◆ Task details
The entries below are to be repeated exactly as they stand.

◆ Items from a data source
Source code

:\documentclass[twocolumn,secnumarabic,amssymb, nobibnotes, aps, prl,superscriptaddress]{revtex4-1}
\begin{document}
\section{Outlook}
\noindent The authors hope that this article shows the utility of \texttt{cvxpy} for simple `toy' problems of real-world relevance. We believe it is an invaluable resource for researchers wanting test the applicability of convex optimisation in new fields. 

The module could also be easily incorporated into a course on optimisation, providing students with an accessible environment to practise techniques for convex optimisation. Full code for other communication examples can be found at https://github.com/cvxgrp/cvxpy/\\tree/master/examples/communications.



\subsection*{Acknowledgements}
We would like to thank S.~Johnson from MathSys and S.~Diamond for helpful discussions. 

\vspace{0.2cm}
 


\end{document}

◆ Your solution
Source code

:\documentclass[twocolumn,secnumarabic,amssymb, nobibnotes, aps, prl,superscriptaddress]{revtex4-1}
\begin{document}
\section{Outlook}
\noindent The authors hope that this article shows the utility of \texttt{cvxpy} for simple `toy' problems of real-world relevance. We believe it is an invaluable resource for researchers wanting test the applicability of convex optimisation in new fields. 

The module could also be easily incorporated into a course on optimisation, providing students with an accessible environment to practise techniques for convex optimisation. Full code for other communication examples can be found at https://github.com/cvxgrp/cvxpy/\\tree/master/examples/communications.



\subsection*{Acknowledgements}
We would like to thank S.~Johnson from MathSys and S.~Diamond for helpful discussions. 

\vspace{0.2cm}
 


\end{document}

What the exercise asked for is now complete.